RECORDS FOR THE EXERCISE —
⟨
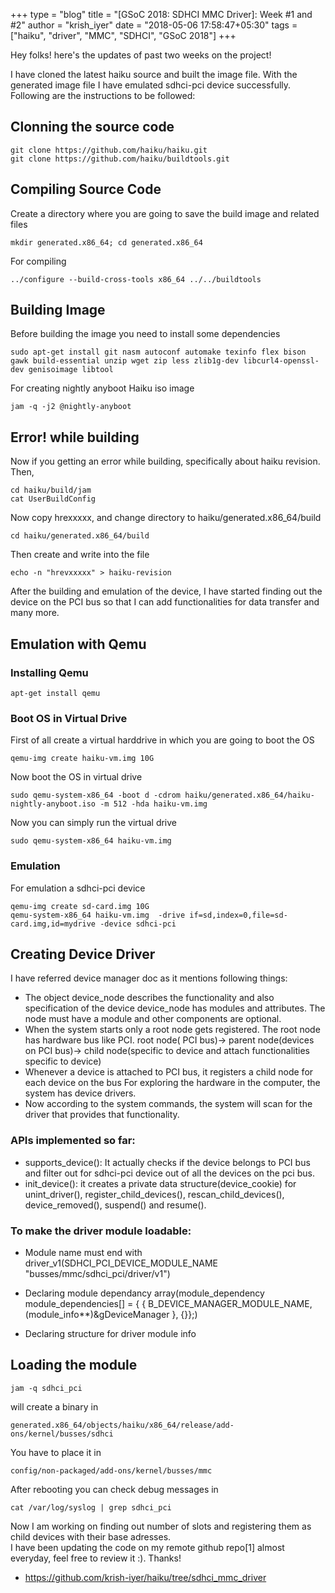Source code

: +++
type = "blog"
title = "[GSoC 2018: SDHCI MMC Driver]: Week #1 and #2"
author = "krish_iyer"
date = "2018-05-06 17:58:47+05:30"
tags = ["haiku", "driver", "MMC", "SDHCI", "GSoC 2018"]
+++


Hey folks! here's the updates of past two weeks on the project!

I have cloned the latest haiku source and built the image file. With the generated image file I have emulated sdhci-pci device successfully. Following are the instructions to be followed:

## Clonning the source code

	git clone https://github.com/haiku/haiku.git
	git clone https://github.com/haiku/buildtools.git

## Compiling Source Code
Create a directory where you are going to save the build image and related files
	
	mkdir generated.x86_64; cd generated.x86_64
For compiling

	../configure --build-cross-tools x86_64 ../../buildtools

## Building Image
Before building the image you need to install some dependencies
	
	sudo apt-get install git nasm autoconf automake texinfo flex bison gawk build-essential unzip wget zip less zlib1g-dev libcurl4-openssl-dev genisoimage libtool

For creating nightly anyboot Haiku iso image

	jam -q -j2 @nightly-anyboot
## Error! while building 

Now if you getting an error while building, specifically about haiku revision. Then,

	cd haiku/build/jam
	cat UserBuildConfig
Now copy hrexxxxx, and change directory to haiku/generated.x86_64/build
	
	cd haiku/generated.x86_64/build
Then create and write into the file 

	echo -n "hrevxxxxx" > haiku-revision
After the building and emulation of the device, I have started finding out the device on the PCI bus so that I can add functionalities for data transfer and many more.

## Emulation with Qemu

### Installing Qemu

	apt-get install qemu
### Boot OS in Virtual Drive
First of all create a virtual harddrive in which you are going to boot the OS
	
	qemu-img create haiku-vm.img 10G
Now boot the OS in virtual drive 

	sudo qemu-system-x86_64 -boot d -cdrom haiku/generated.x86_64/haiku-nightly-anyboot.iso -m 512 -hda haiku-vm.img

Now you can simply run the virtual drive
	
	sudo qemu-system-x86_64 haiku-vm.img

### Emulation
For emulation a sdhci-pci device

	qemu-img create sd-card.img 10G
	qemu-system-x86_64 haiku-vm.img  -drive if=sd,index=0,file=sd-card.img,id=mydrive -device sdhci-pci 
	
## Creating Device Driver
I have referred device manager doc as it mentions following things:
* The object device_node describes the functionality and also specification of the device
device_node has modules and attributes. The node must have a module and other components are optional.
* When the system starts only a root node gets registered. The root node has hardware bus like PCI.
root node( PCI bus)-> parent node(devices on PCI bus)-> child node(specific to device and attach functionalities specific to device)
* Whenever a device is attached to PCI bus, it registers a child node for each device on the bus
For exploring the hardware in the computer, the system has device drivers.
* Now according to the system commands, the system will scan for the driver that provides that functionality.

### APIs implemented so far:
* supports_device(): It actually checks if the device belongs to PCI bus and filter out for sdhci-pci device out of all the devices on the pci bus.
* init_device(): it creates a private data structure(device_cookie) for unint_driver(), register_child_devices(), rescan_child_devices(), device_removed(), suspend() and resume().

### To make the driver module loadable:
* Module name must end with driver_v1(SDHCI_PCI_DEVICE_MODULE_NAME "busses/mmc/sdhci_pci/driver/v1")
* Declaring module dependancy array(module_dependency module_dependencies[] = { { B_DEVICE_MANAGER_MODULE_NAME, (module_info**)&gDeviceManager }, {}};)

* Declaring structure for driver module info


## Loading the module
	jam -q sdhci_pci
will create a binary in 

	generated.x86_64/objects/haiku/x86_64/release/add-ons/kernel/busses/sdhci
You have to place it in 
	
	config/non-packaged/add-ons/kernel/busses/mmc 
After rebooting you can check debug messages in
	
	cat /var/log/syslog | grep sdhci_pci
Now I am working on finding out number of slots and registering them as child devices with their base adresses.  
I have been updating the code on my remote github repo[1] almost everyday, feel free to review it :). Thanks!

* https://github.com/krish-iyer/haiku/tree/sdhci_mmc_driver

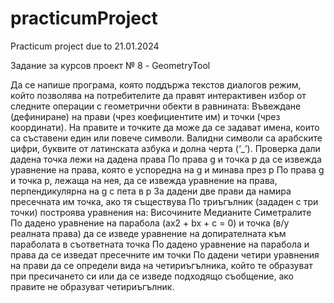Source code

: # practicumProject
Practicum project due to 21.01.2024

Задание за курсов проект № 8 - GeometryTool

Да се напише програма, която поддържа текстов диалогов режим, който позволява на потребителите да правят интерактивен избор от следните операции с геометрични обекти в равнината:
Въвеждане (дефиниране) на прави (чрез коефициентите им) и точки (чрез координати). 
На правите и точките да може да се задават имена, които са съставени един или повече символи. Валидни символи са арабските цифри, буквите от латинската азбука и долна черта (‘_’).
Проверка дали дадена точка лежи на дадена права
По права g и точка p да се извежда уравнение на права, която е успоредна на g и минава през p
По права g и точка p, лежаща на нея, да се извежда уравнение на права, перпендикулярна на g с пета в p
За дадени две прави да намира пресечната им точка, ако тя съществува
По триъгълник (зададен с три точки) построява уравнения на:
Височините
Медианите
Симетралите
По дадено уравнение на парабола (ax2 + bx + c = 0) и точка (в/у реалната права) да се изведе уравнение на допирателната към параболата в съответната точка
По дадено уравнение на парабола и права да се изведат пресечните им точки 
По дадени четири уравнения на прави да се определи вида на четириъгълника, който те образуват при пресичането си или да се изведе подходящо съобщение, ако правите не образуват четириъгълник.
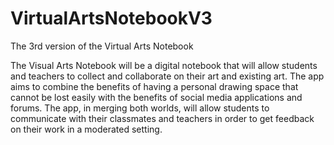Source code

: # VirtualArtsNotebookV3

The 3rd version of the Virtual Arts Notebook

The Visual Arts Notebook will be a digital notebook that will allow students and teachers to collect and collaborate on their art and existing art. The app aims to combine the benefits of having a personal drawing space that cannot be lost easily with the benefits of social media applications and forums. The app, in merging both worlds, will allow students to communicate with their classmates and teachers in order to get feedback on their work in a moderated setting.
⟩
WHAT TO WORK ON — Give back exactly the lines above, from the line containing "suspend() and resume()." through the line containing "config/non-packaged/add-ons/kernel/busses/mmc", with both end lines and nothing more.

ANSWER SECTION —
* init_device(): it creates a private data structure(device_cookie) for unint_driver(), register_child_devices(), rescan_child_devices(), device_removed(), suspend() and resume().

### To make the driver module loadable:
* Module name must end with driver_v1(SDHCI_PCI_DEVICE_MODULE_NAME "busses/mmc/sdhci_pci/driver/v1")
* Declaring module dependancy array(module_dependency module_dependencies[] = { { B_DEVICE_MANAGER_MODULE_NAME, (module_info**)&gDeviceManager }, {}};)

* Declaring structure for driver module info


## Loading the module
	jam -q sdhci_pci
will create a binary in 

	generated.x86_64/objects/haiku/x86_64/release/add-ons/kernel/busses/sdhci
You have to place it in 
	
	config/non-packaged/add-ons/kernel/busses/mmc 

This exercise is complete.